Reproduce every entry exactly and leave its pictures out.

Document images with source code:
........

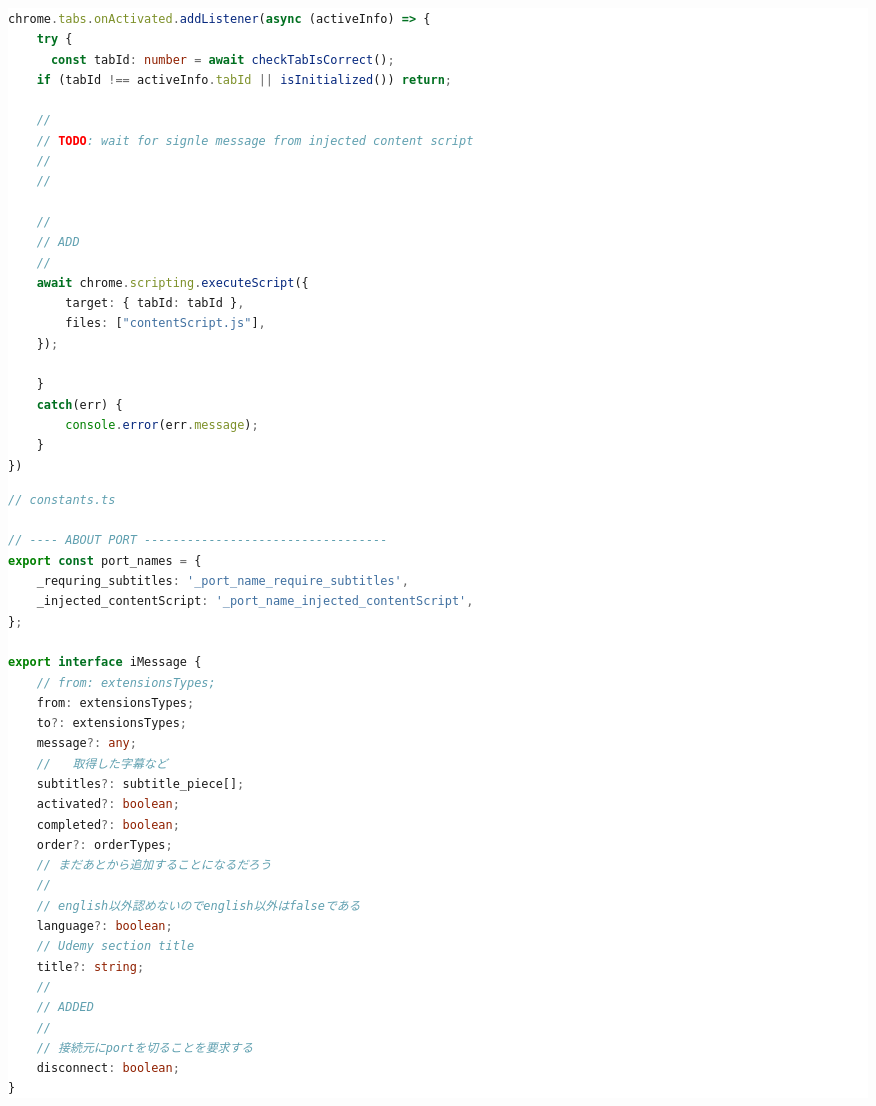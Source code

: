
 ```TypeScript
chrome.tabs.onActivated.addListener(async (activeInfo) => {
    try {
      const tabId: number = await checkTabIsCorrect();
    if (tabId !== activeInfo.tabId || isInitialized()) return;

    //
    // TODO: wait for signle message from injected content script
    //
    //

    //
    // ADD
    //
    await chrome.scripting.executeScript({
        target: { tabId: tabId },
        files: ["contentScript.js"],
    });

    }
    catch(err) {
        console.error(err.message);
    }
})
```

```TypeScript
// constants.ts

// ---- ABOUT PORT ----------------------------------
export const port_names = {
    _requring_subtitles: '_port_name_require_subtitles',
	_injected_contentScript: '_port_name_injected_contentScript',
};

export interface iMessage {
    // from: extensionsTypes;
    from: extensionsTypes;
    to?: extensionsTypes;
    message?: any;
    //   取得した字幕など
    subtitles?: subtitle_piece[];
    activated?: boolean;
    completed?: boolean;
    order?: orderTypes;
    // まだあとから追加することになるだろう
    //
    // english以外認めないのでenglish以外はfalseである
    language?: boolean;
    // Udemy section title
    title?: string;
    //
    // ADDED
    //
    // 接続元にportを切ることを要求する
    disconnect: boolean;
}
```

........

Completed exercise:
Source code

:
 ```TypeScript
chrome.tabs.onActivated.addListener(async (activeInfo) => {
    try {
      const tabId: number = await checkTabIsCorrect();
    if (tabId !== activeInfo.tabId || isInitialized()) return;

    //
    // TODO: wait for signle message from injected content script
    //
    //

    //
    // ADD
    //
    await chrome.scripting.executeScript({
        target: { tabId: tabId },
        files: ["contentScript.js"],
    });

    }
    catch(err) {
        console.error(err.message);
    }
})
```

```TypeScript
// constants.ts

// ---- ABOUT PORT ----------------------------------
export const port_names = {
    _requring_subtitles: '_port_name_require_subtitles',
	_injected_contentScript: '_port_name_injected_contentScript',
};

export interface iMessage {
    // from: extensionsTypes;
    from: extensionsTypes;
    to?: extensionsTypes;
    message?: any;
    //   取得した字幕など
    subtitles?: subtitle_piece[];
    activated?: boolean;
    completed?: boolean;
    order?: orderTypes;
    // まだあとから追加することになるだろう
    //
    // english以外認めないのでenglish以外はfalseである
    language?: boolean;
    // Udemy section title
    title?: string;
    //
    // ADDED
    //
    // 接続元にportを切ることを要求する
    disconnect: boolean;
}
```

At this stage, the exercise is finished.